Increasing and decreasing cosine period

A9.

  • To be done

A10. Giving a right direction is in the behind insight of the momentum. The right direction highly relies on the previous history. I think this concept is shared through the whole deep learning tricks, for example, batch normalization.3

A11.

class StatefulOptimizer(Optimizer):
    def __init__(self, params, steppers, stats=None, **defaults):
        self.stats = listify(stats)
        maybe_update(self.stats, defaults, get_defaults)
        super().__init__(params, steppers, **defaults)
        self.state = {}
    def step(self):
        for p, hyper in self.grad_params():
            # if state does not have p(parameter value) as its key, initialize
            if p not in self.state:
                self.state[p] = {}
                # if training is in the first batch, initialize parameter filled in zeros
                maybe_update(self.stats, self.state[p], lambda o: o.init_state(p))
            state = self.state[p] # state = {'grad_avg': torch.zeros_like(p.grad.data)}
            for stat in self.stats: state = stat.update(p, state, **hyper) # state = {'grad_avg': ((..... p-2.grad) * mom + p-1.grad) * mom + p.grad}
            compose(p, self.steppers, **state, **hyper) # update parameter, i.e., p+1 = p - p * wd - p.g * lr
            self.state[p] = state # assign state (i.e., update key as an updated parameter, value as an updated gradient)

class Stat():
    _defaults = {}
    def init_state(self, p): raise NotImplementedError
    def update(self, p, state, **kwargs): raise NotImplementedError

class AverageGrad(Stat):
    _defaults = dict(mom=0.9)

    def init_state(self, p):
        return {'grad_avg': torch.zeros_like(p.grad.data)}
    def update(self, p, state, mom, **kwargs):
        state['grad_avg'].mul_(mom).add_(p.grad.data)
        return state

def momentum_step(p, lr, grad_avg, **kwargs):
    p.data.add_(-lr, grad_avg)
    return p

sgd_mom_opt = partial(StatefulOptimizer, steppers = [momentum_step, weight_decay], stats=AverageGrad(), wd=0.01)

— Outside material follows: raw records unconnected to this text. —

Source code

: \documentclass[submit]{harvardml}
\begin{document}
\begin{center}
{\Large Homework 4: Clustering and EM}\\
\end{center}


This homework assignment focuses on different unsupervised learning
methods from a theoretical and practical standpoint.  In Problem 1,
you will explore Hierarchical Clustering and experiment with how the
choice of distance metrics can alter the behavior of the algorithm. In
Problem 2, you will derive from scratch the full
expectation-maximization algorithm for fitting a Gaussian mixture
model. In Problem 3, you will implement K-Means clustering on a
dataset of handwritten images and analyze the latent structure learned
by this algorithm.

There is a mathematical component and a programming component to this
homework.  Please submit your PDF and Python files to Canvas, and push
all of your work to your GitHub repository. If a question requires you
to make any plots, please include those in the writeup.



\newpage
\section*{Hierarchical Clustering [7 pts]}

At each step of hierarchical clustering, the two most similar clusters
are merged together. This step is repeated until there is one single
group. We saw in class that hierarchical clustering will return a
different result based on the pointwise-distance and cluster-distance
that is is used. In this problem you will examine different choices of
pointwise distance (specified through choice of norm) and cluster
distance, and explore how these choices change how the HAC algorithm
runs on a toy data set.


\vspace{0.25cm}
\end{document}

A12. regardless of innate pattern in data, avg follows the current output faster when the momentum is low. However, when the beta gets bigger, it gets stable while too big number does lead to its own way (exploding). It is very interesting to see how it changes w/wo dampening. The target function is cosine, with a little random noise. You can easily observe that large beta (without dampening) responds late, and even hyperbole previous pattern without dampening.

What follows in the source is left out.